Dasenbrock v. Interstate Restaurant Corp., 13 Ill. App. 3d 1054 (1973)

July 13, 1973 · Illinois Appellate Court · No. 73-53
13 Ill. App. 3d 1054

Anton Dasenbrock et al., Plaintiffs-Appellees, v. Interstate Restaurant Corporation, Defendant—(Anthony F. Spina, Appellant.)

(No. 73-53;

Fifth District —

July 13, 1973.

Rehearing denied October 11,1973.

Anthony F. Spina, of Elmwood Park, pro se.

Frank H. Schniederjon, of Effingham, for appellees.

Mr. JUSTICE GEORGE J. MORAN

delivered the opinion of the court:

Appellant is the registered agent of defendant corporation. After judgment was rendered against the corporation, this supplemental proceeding to discover assets was instituted by plaintiffs. A citation to discover assets was issued by the Circuit Court of Effingham County, addressed to: *1055“Registered Agent, Anthony F. Spina, for Interstate Restaurant Corp. 9 * * ” Appellant personally appeared and verbally objected to the hearing, and also presented a petition for costs incurred by him in traveling from Elmwood Park, Illinois to Effingham, Illinois. Both the verbal objection to the hearing and the petition for costs were denied by the trial court. We affirm.

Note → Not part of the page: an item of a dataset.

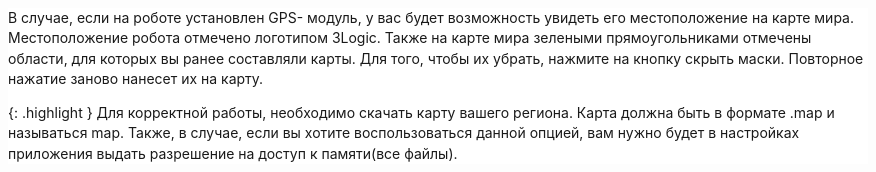 В случае, если на роботе установлен GPS- модуль, у вас будет возможность увидеть его местоположение на карте мира. Местоположение робота отмечено логотипом 3Logic. Также на карте мира зелеными прямоугольниками отмечены области, для которых вы ранее составляли карты. Для того, чтобы их убрать, нажмите на кнопку скрыть маски. Повторное нажатие заново нанесет их на карту.

{: .highlight }
Для корректной работы, необходимо скачать карту вашего региона. Карта должна быть в формате .map и называться map. Также, в случае, если вы хотите воспользоваться данной опцией, вам нужно будет в настройках приложения выдать разрешение на доступ к памяти(все файлы).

There are two issues to be resolved on appeal. First, did the trial court err in denying this appellant’s verbal objection to the hearing? Second, did the trial court err in denying appellant’s petitioñ for costs for his trip from Elmwood Park, Illinois to Effingham, Illinois? There is no applicable case law dealing with facts similar to those presented in the instant case. However, a reading of the applicable statutes confirms the correctness of the trial judge’s rulings.

The following statutes dispose of appellant’s contentions. Illinois Revised Statutes, ch. 32, sec. 157.13, provides that: “The registered agent so appointed by a corporation” shall be an agent of such corporation upon whom any process, notice, or demand required or demanded by law to be served upon a corporation, may be served. Illinois Revised Statutes, ch. 110, sec. 13.3(1) provides that a corporation may be served through its registered agent or any officer of the corporation. Illinois Revised Statutes, ch. 110, sec. 73.1, authorizes a judgment creditor to prosecute supplementary proceedings to discover assets under procedures prescribed by rule. The rule is Supreme Court Rule 277, codified as Ill. Rev. Stat., ch. 110A, sec. 277. Rule 277(c)(3) states that the citation “shall require the party to whom it is directed, or if directed to a corporation or partnership, a designated officer or a partner thereof, to appear for examination 9 9 9 concerning the property or income or indebtedness due the judgment debtor 9 9 9 ” Rule 277(d) provides that “a supplemental proceeding against a judgment debtor may be commenced in the court in which the judgment was entered. Supplemental proceedings against a third party must 9 9 9 be commenced in a court of this state in which the party against whom it is brought resides 9 9

Under these statutes, service upon the appellant was proper. Appellant contends that the hearing should have been in the county of his residence on the theory that a registered agent is not a direct party to the hearing, but rather a “third party” within the meaning of Rule 277(d). We find no merit in this contention. The judgment debtor is the corporation, not the appellant. The proceeding was properly brought in the court in which judgment had been entered under Rule 277(d). The appellant as registered agent was properly served under both Ill. Rev. Stat., ch. 32, sec. 157.13 and Ill. Rev. Stat., ch. 110, sec. 13.3(1). In addition, the record shows that appellant was not only the registered *1056agent but also the secretary of defendant corporation. As an officer of the corporation, appellant could be served under Rule 277(c) (3) if properly designated. However, the citation does not appear in the record on appeal, so this court is unable to determine whether appellant was properly designated as an officer in the citation, and we therefore do not base our holding on this section.

The petition for costs was also properly denied. Rule 277(i) permits a court to tax the costs of witness’s, stenographer’s and officer’s fees incurred by the person subpoenaed. This section is permissive rather than mandatory, and we find no abuse of discretion in the court’s denial of the petition. This is especially so in light of the fact that appellant failed to comply with the citation by failing to bring the books and records of the corporation to the hearing.

We have examined the other contentions of the appellant and find no merit in them. Accordingly, the judgment of the Circuit Court of Effing-ham County is affirmed.

Judgment affirmed.

EBERSPACHER, P. J., and CREBS, J., concur.